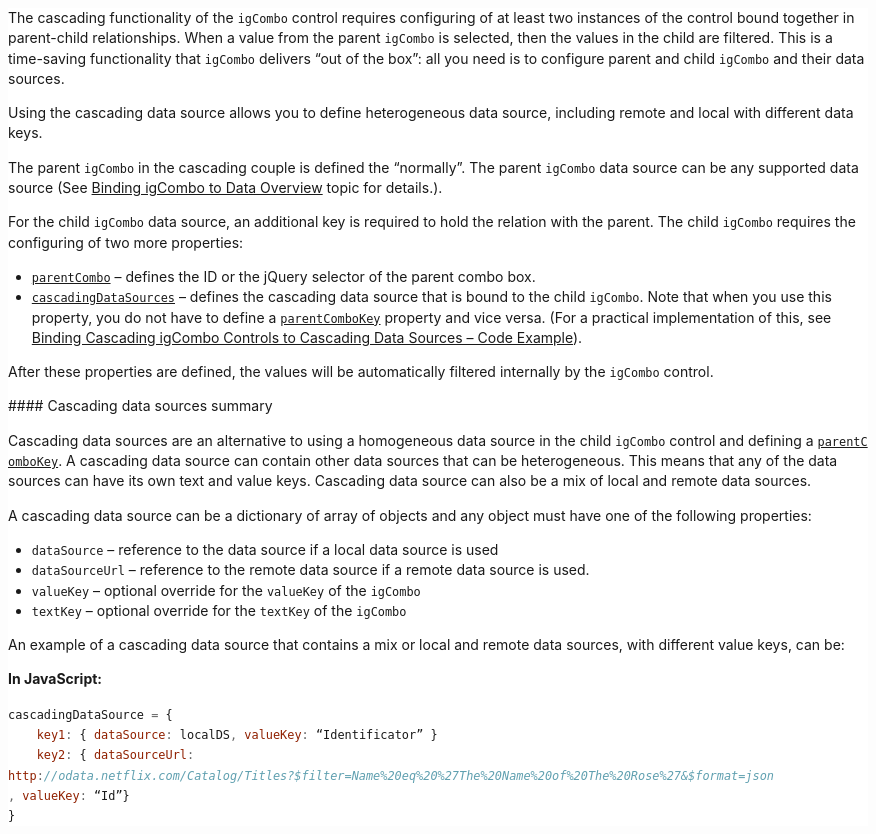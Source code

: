 The cascading functionality of the `igCombo` control requires configuring of at least two instances of the control bound together in parent-child relationships. When a value from the parent `igCombo` is selected, then the values in the child are filtered. This is a time-saving functionality that `igCombo` delivers “out of the box”: all you need is to configure parent and child `igCombo` and their data sources.

Using the cascading data source allows you to define heterogeneous data source, including remote and local with different data keys.

The parent `igCombo` in the cascading couple is defined the “normally”. The parent `igCombo` data source can be any supported data source (See [Binding igCombo to Data Overview](igCombo-Data-Binding.html) topic for details.).

For the child `igCombo` data source, an additional key is required to hold the relation with the parent. The child `igCombo` requires the configuring of two more properties:

-   [`parentCombo`](%%jQueryApiUrl%%/ui.igcombo#options:parentCombo) – defines the ID or the jQuery selector of the parent combo box.
-   [`cascadingDataSources`](%%jQueryApiUrl%%/ui.igcombo#options:cascadingDataSources) – defines the cascading data source that is bound to the child `igCombo`. Note that when you use this property, you do not have to define a [`parentComboKey`](%%jQueryApiUrl%%/ui.igcombo#options:parentComboKey) property and vice versa. (For a practical implementation of this, see [Binding Cascading igCombo Controls to Cascading Data Sources – Code Example](#code-example-binding)).

After these properties are defined, the values will be automatically filtered internally by the `igCombo` control.

####<a id="cascading-data-source-summary"></a> Cascading data sources summary

Cascading data sources are an alternative to using a homogeneous data source in the child `igCombo` control and defining a [`parentComboKey`](%%jQueryApiUrl%%/ui.igcombo#options:parentComboKey). A cascading data source can contain other data sources that can be heterogeneous. This means that any of the data sources can have its own text and value keys. Cascading data source can also be a mix of local and remote data sources.

A cascading data source can be a dictionary of array of objects and any object must have one of the following properties:

-   `dataSource` – reference to the data source if a local data source is used
-   `dataSourceUrl` – reference to the remote data source if a remote data source is used.
-   `valueKey` – optional override for the `valueKey` of the `igCombo`
-   `textKey` – optional override for the `textKey` of the `igCombo`

An example of a cascading data source that contains a mix or local and remote data sources, with different value keys, can be:

**In JavaScript:**

```js
cascadingDataSource = {
    key1: { dataSource: localDS, valueKey: “Identificator” }
    key2: { dataSourceUrl: 
http://odata.netflix.com/Catalog/Titles?$filter=Name%20eq%20%27The%20Name%20of%20The%20Rose%27&$format=json
, valueKey: “Id”}
}
```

• _What needs to be done_
Only the lines from the start of the records above through the line containing "topic for details.)." should be returned, exactly and with both ends, please; the pictures stay out.

• _Response to the task_
Source code

: The cascading functionality of the `igCombo` control requires configuring of at least two instances of the control bound together in parent-child relationships. When a value from the parent `igCombo` is selected, then the values in the child are filtered. This is a time-saving functionality that `igCombo` delivers “out of the box”: all you need is to configure parent and child `igCombo` and their data sources.

Using the cascading data source allows you to define heterogeneous data source, including remote and local with different data keys.

The parent `igCombo` in the cascading couple is defined the “normally”. The parent `igCombo` data source can be any supported data source (See [Binding igCombo to Data Overview](igCombo-Data-Binding.html) topic for details.).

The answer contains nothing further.